Maybe today will be perfect.
This means I will begin painting at 9 am, I’ll stop at noon for lunch, I’ll continue painting at 12:30 pm and stop again at 5 pm.
No one will call. No one will need me. I won’t need to make an appointment to get my summer tires installed or notice the tiny burgeoning of a recurrence of skin cancer on my forearm.
I’ll be so seduced by the desire to make something perfect that I won’t notice the inanities of the radio blaring in the background.
One of the reasons I turned to photorealism was the temptation of perfection.
If I make the painting look just like the photograph I used as a source then I have, objectively, achieved one of the things I had set out to do.
You may not like what I painted or why or how I painted it but you sure as hell can’t tell me it doesn’t look like a photograph.
(Camrose Apartments, 2005 5.5 X 8" acrylic on paper)
When you’re insecure or unaware of what you’re saying in your paintings it’s easy to become bogged down by the pursuit of perfection.
Perfection is an illusion.
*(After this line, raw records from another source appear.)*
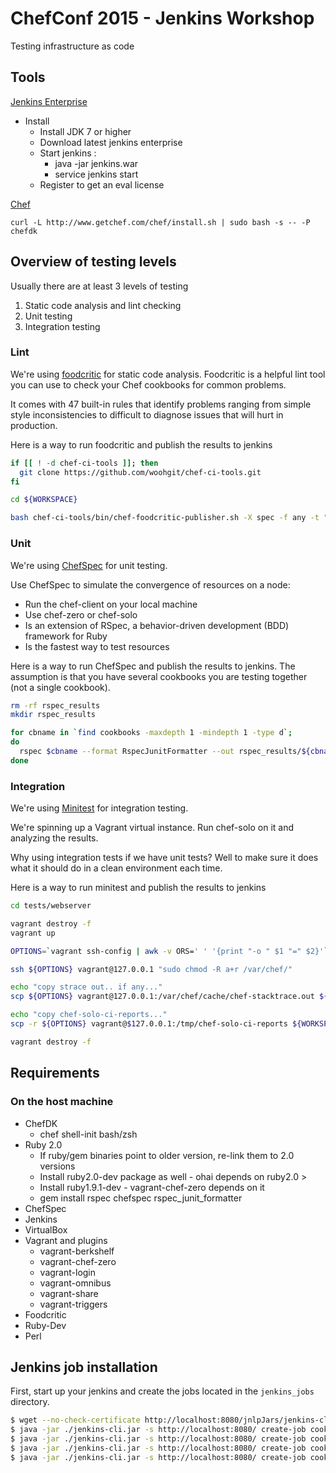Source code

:# ChefConf 2015 - Jenkins Workshop

Testing infrastructure as code

## Tools

[Jenkins Enterprise](http://nectar-downloads.cloudbees.com/jenkins-enterprise/1.580/)
- Install
  - Install JDK 7 or higher
  - Download latest jenkins enterprise
  - Start jenkins : 
    - java -jar jenkins.war 
    - service jenkins start
  - Register to get an eval license

[Chef](https://downloads.chef.io/chef-dk/)
```
curl -L http://www.getchef.com/chef/install.sh | sudo bash -s -- -P chefdk
```

## Overview of testing levels

Usually there are at least 3 levels of testing

1. Static code analysis and lint checking
2. Unit testing
3. Integration testing

### Lint

We're using [foodcritic](https://foodcritic.io) for static code analysis. Foodcritic is a helpful lint tool you can use to check your Chef cookbooks for common problems.

It comes with 47 built-in rules that identify problems ranging from simple style inconsistencies to difficult to diagnose issues that will hurt in production.

Here is a way to run foodcritic and publish the results to jenkins
```bash
if [[ ! -d chef-ci-tools ]]; then
  git clone https://github.com/woohgit/chef-ci-tools.git
fi

cd ${WORKSPACE}

bash chef-ci-tools/bin/chef-foodcritic-publisher.sh -X spec -f any -t "~FC003"
```

### Unit

We're using [ChefSpec](https://docs.chef.io/chefspec.html) for unit testing.

Use ChefSpec to simulate the convergence of resources on a node:

- Run the chef-client on your local machine
- Use chef-zero or chef-solo
- Is an extension of RSpec, a behavior-driven development (BDD) framework for Ruby
- Is the fastest way to test resources

Here is a way to run ChefSpec and publish the results to jenkins. The assumption is that you have several cookbooks you are testing together (not a single cookbook).
```bash
rm -rf rspec_results
mkdir rspec_results

for cbname in `find cookbooks -maxdepth 1 -mindepth 1 -type d`;
do
  rspec $cbname --format RspecJunitFormatter --out rspec_results/${cbname}-results.xml
done
```

### Integration

We're using [Minitest](https://github.com/seattlerb/minitest) for integration testing.

We're spinning up a Vagrant virtual instance. Run chef-solo on it and analyzing the results.

Why using integration tests if we have unit tests? Well to make sure it does what it should do in a clean environment each time.

Here is a way to run minitest and publish the results to jenkins
```bash
cd tests/webserver

vagrant destroy -f
vagrant up

OPTIONS=`vagrant ssh-config | awk -v ORS=' ' '{print "-o " $1 "=" $2}'`

ssh ${OPTIONS} vagrant@127.0.0.1 "sudo chmod -R a+r /var/chef/"

echo "copy strace out.. if any..."
scp ${OPTIONS} vagrant@127.0.0.1:/var/chef/cache/chef-stacktrace.out ${WORKSPACE}/chef-stacktrace.out

echo "copy chef-solo-ci-reports..."
scp -r ${OPTIONS} vagrant@$127.0.0.1:/tmp/chef-solo-ci-reports ${WORKSPACE}/

vagrant destroy -f
```

## Requirements

### On the host machine

- ChefDK
   - chef shell-init bash/zsh
- Ruby 2.0
	- If ruby/gem binaries point to older version, re-link them to 2.0 versions
	- Install ruby2.0-dev package as well - ohai depends on ruby2.0 >
	- Install ruby1.9.1-dev - vagrant-chef-zero depends on it
	- gem install rspec chefspec rspec_junit_formatter
- ChefSpec
- Jenkins
- VirtualBox
- Vagrant and plugins
	- vagrant-berkshelf
	- vagrant-chef-zero
	- vagrant-login
	- vagrant-omnibus
	- vagrant-share
	- vagrant-triggers
- Foodcritic
- Ruby-Dev
- Perl

## Jenkins job installation

First, start up your jenkins and create the jobs located in the `jenkins_jobs` directory.

```bash
$ wget --no-check-certificate http://localhost:8080/jnlpJars/jenkins-cli.jar
$ java -jar ./jenkins-cli.jar -s http://localhost:8080/ create-job cookbooks-lint-check < jenkins_jobs/cookbooks-lint-check.config.xml
$ java -jar ./jenkins-cli.jar -s http://localhost:8080/ create-job cookbooks-unit-tests < jenkins_jobs/cookbooks-unit-tests.config.xml
$ java -jar ./jenkins-cli.jar -s http://localhost:8080/ create-job cookbooks-integration-tests < jenkins_jobs/cookbooks-integration-tests.config.xml
$ java -jar ./jenkins-cli.jar -s http://localhost:8080/ create-job cookbooks-workflow < jenkins_jobs/cookbooks-workflow.config.xml
```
The siren song that lures me from the realities of my existence.
After my second sold out show in New York a noted authority on photorealism called my work that of ‘a fine journeyman realist’.
Ouch! After all, the sold out show wasn’t at his gallery.
I’m beginning to understand that the pursuit of perfection is an unsuccessful effort to eliminate any possibility of rejection and at the same time a denial of the humanity in my paintings.
My eyes, my brain and my hands work together in their own unique way. The imperfections are what make the works unique to me.
I’m human and I cannot be perfect. Repeat as needed.